• Work item:
Please return every line of the records that contains the word "arbre".

──────── Data shown

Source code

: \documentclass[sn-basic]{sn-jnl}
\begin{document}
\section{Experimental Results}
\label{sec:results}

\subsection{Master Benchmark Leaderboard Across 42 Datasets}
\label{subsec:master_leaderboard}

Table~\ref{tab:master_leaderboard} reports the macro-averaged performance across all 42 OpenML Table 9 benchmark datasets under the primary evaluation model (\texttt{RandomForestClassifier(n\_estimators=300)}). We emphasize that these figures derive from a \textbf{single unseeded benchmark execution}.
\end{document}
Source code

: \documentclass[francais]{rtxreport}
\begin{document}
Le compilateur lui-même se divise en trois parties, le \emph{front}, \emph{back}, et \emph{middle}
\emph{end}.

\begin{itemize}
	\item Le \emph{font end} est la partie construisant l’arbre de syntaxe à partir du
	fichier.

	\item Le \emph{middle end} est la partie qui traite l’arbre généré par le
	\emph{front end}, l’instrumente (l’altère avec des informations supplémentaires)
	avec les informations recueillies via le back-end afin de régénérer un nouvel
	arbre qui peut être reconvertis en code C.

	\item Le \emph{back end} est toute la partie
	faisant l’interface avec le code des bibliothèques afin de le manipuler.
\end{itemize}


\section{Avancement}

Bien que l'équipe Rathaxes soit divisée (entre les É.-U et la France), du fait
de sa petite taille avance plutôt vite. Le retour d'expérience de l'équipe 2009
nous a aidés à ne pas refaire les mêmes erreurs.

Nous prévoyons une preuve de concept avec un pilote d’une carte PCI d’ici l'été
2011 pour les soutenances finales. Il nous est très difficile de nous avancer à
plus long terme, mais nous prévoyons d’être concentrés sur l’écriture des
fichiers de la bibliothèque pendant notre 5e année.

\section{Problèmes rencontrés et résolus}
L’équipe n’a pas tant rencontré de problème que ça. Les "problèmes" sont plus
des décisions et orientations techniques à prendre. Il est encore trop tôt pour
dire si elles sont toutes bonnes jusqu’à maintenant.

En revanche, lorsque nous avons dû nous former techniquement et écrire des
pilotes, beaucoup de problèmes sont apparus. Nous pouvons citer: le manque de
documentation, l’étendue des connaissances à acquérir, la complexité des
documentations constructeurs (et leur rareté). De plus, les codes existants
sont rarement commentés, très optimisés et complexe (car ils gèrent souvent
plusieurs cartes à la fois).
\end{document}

────────────────
──────── Data shown

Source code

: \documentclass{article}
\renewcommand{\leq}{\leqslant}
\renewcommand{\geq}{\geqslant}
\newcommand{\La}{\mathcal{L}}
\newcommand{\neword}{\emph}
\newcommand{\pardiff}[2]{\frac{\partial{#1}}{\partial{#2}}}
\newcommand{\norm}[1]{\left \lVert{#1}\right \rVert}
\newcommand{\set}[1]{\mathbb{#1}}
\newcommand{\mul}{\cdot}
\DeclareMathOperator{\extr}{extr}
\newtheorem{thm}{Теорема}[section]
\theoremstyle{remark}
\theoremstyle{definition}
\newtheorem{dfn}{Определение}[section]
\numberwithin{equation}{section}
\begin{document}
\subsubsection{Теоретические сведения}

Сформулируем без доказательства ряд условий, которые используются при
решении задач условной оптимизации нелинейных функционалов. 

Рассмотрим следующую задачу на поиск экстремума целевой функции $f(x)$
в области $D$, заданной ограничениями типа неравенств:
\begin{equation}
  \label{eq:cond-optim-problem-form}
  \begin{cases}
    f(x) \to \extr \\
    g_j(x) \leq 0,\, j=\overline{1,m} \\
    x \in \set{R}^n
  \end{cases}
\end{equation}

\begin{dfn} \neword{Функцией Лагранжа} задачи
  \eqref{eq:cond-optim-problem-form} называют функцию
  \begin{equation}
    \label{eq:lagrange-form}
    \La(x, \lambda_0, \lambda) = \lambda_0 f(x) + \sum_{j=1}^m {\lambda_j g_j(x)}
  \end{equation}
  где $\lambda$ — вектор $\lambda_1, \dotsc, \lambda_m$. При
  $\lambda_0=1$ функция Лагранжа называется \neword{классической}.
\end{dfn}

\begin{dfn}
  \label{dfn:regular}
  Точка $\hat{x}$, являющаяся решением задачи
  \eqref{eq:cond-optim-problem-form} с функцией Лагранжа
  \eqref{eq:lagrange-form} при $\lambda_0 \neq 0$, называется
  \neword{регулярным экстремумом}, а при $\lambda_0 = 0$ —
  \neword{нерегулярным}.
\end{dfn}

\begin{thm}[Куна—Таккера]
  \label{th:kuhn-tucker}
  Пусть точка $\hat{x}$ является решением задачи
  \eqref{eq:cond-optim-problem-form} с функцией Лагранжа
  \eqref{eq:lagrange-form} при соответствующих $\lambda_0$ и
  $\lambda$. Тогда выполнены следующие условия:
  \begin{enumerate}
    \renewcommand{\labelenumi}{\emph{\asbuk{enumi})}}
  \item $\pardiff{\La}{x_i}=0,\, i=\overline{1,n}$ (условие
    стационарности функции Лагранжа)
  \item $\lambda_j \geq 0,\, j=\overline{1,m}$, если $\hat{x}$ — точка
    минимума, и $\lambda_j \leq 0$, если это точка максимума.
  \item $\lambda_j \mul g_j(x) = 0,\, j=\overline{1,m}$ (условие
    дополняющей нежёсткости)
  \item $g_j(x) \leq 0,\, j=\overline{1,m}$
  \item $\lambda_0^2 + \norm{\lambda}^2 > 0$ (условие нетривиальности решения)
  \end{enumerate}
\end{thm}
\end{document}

────────────────

• Solution for this task:
	\item Le \emph{font end} est la partie construisant l’arbre de syntaxe à partir du
	\item Le \emph{middle end} est la partie qui traite l’arbre généré par le
	arbre qui peut être reconvertis en code C.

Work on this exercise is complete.